You are viewing a plain text version of this content. The canonical link for it is here.
Posted to j-users@xerces.apache.org by Michael Glavassevich <mr...@ca.ibm.com> on 2009/04/24 01:23:23 UTC

Re: doubt about utf8 and charactrers method in DefaultHandler (SaxParser)

Hi Raimon,

Raimon Bosch <ra...@gmail.com> wrote on 04/23/2009 06:59:42 PM:

> I see that characters method is always interpreting the characters as
16-bit
> characters, because is an array of type char. How Xerces manage the
> non-16-bit characters? For example, in UTF8 there is a lot of characters
> between 16 and 32 bits.
>
> If I found a char outside the 16 bit UTF-8 range, can I suppose that it
is
> not an UTF-8 character?

UTF-8 and UTF-16 are character encodings [1], representing the characters
defined by Unicode as sequences of bytes. These encodings have a
representation for every character in Unicode. Like any of the other
encodings they're decoded into Java chars on input so it's all the same to
the consumer of the SAX API regardless of what the document's encoding was.

Thanks.

[1] http://en.wikipedia.org/wiki/Character_encoding

Michael Glavassevich
XML Parser Development
IBM Toronto Lab
E-mail: mrglavas@ca.ibm.com
E-mail: mrglavas@apache.org

Re: doubt about utf8 and charactrers method in DefaultHandler (SaxParser)

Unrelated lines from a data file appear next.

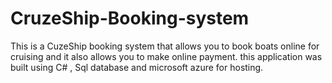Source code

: # CruzeShip-Booking-system
This is a CuzeShip booking system that allows you to book boats online for cruising  and it also allows you to make online payment. this application was built using C# , Sql database and microsoft azure for hosting.
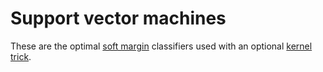 # Support vector machines

These are the optimal [soft margin](202210211035) classifiers used with an
optional [kernel trick](202210211114).
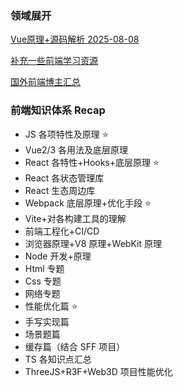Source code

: ### 领域展开

[Vue原理+源码解析 2025-08-08](https://github.com/Fzgt/blog/issues/4)

[补充一些前端学习资源](https://github.com/Fzgt/blog/issues/2)

[国外前端博主汇总](https://github.com/Fzgt/blog/issues/3)

### 前端知识体系 Recap

- JS 各项特性及原理 ⭐️
- Vue2/3 各用法及底层原理
- React 各特性+Hooks+底层原理 ⭐️
- React 各状态管理库
- React 生态周边库
- Webpack 底层原理+优化手段 ⭐️
- Vite+对各构建工具的理解
- 前端工程化+CI/CD
- 浏览器原理+V8 原理+WebKit 原理
- Node 开发+原理
- Html 专题
- Css 专题
- 网络专题
- 性能优化篇 ⭐️
- 手写实现篇
- 场景题篇
- 缓存篇（结合 SFF 项目）
- TS 各知识点汇总
- ThreeJS+R3F+Web3D 项目性能优化
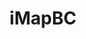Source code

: ---
title: iMapBC
description:  iMapBC allows the user to view and analyze the thousands of geographic datasets stored in the B.C. Geographic Warehouse, upload their own map data and print or email the results of their work.
logo: https://maps.gov.bc.ca/ess/rest/sites/imap4m/viewers/imap4m/VirtualDirectory/Resources/Images/banner-imapbc-left.png
link: https://maps.gov.bc.ca/ess/hm/imap4m/
---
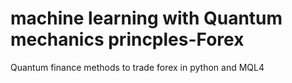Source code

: # machine learning with Quantum mechanics princples-Forex
Quantum finance methods to trade forex in python and MQL4

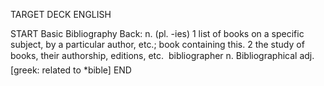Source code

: TARGET DECK
ENGLISH

START
Basic
Bibliography
Back: n. (pl. -ies) 1 list of books on a specific subject, by a particular author, etc.; book containing this. 2 the study of books, their authorship, editions, etc.  bibliographer n. Bibliographical adj. [greek: related to *bible]
END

Posted by Nathan Beyer <nd...@apache.org>.
I like to break characters into concepts - character sets and
character encodings.

Unicode is a character set.
UTF-8, UTF-16, etc are encodings of the Unicode set.

ISO-8859-1 is a character set and a character encoding.


On Thu, Apr 23, 2009 at 6:23 PM, Michael Glavassevich
<mr...@ca.ibm.com> wrote:
> Hi Raimon,
>
> Raimon Bosch <ra...@gmail.com> wrote on 04/23/2009 06:59:42 PM:
>
>> I see that characters method is always interpreting the characters as
>> 16-bit
>> characters, because is an array of type char. How Xerces manage the
>> non-16-bit characters? For example, in UTF8 there is a lot of characters
>> between 16 and 32 bits.
>>
>> If I found a char outside the 16 bit UTF-8 range, can I suppose that it is
>> not an UTF-8 character?
>
> UTF-8 and UTF-16 are character encodings [1], representing the characters
> defined by Unicode as sequences of bytes. These encodings have a
> representation for every character in Unicode. Like any of the other
> encodings they're decoded into Java chars on input so it's all the same to
> the consumer of the SAX API regardless of what the document's encoding was.
>
> Thanks.
>
> [1] http://en.wikipedia.org/wiki/Character_encoding
>
> Michael Glavassevich
> XML Parser Development
> IBM Toronto Lab
> E-mail: mrglavas@ca.ibm.com
> E-mail: mrglavas@apache.org
>
>

---------------------------------------------------------------------
To unsubscribe, e-mail: j-users-unsubscribe@xerces.apache.org
For additional commands, e-mail: j-users-help@xerces.apache.org


Re: doubt about utf8 and charactrers method in DefaultHandler (SaxParser)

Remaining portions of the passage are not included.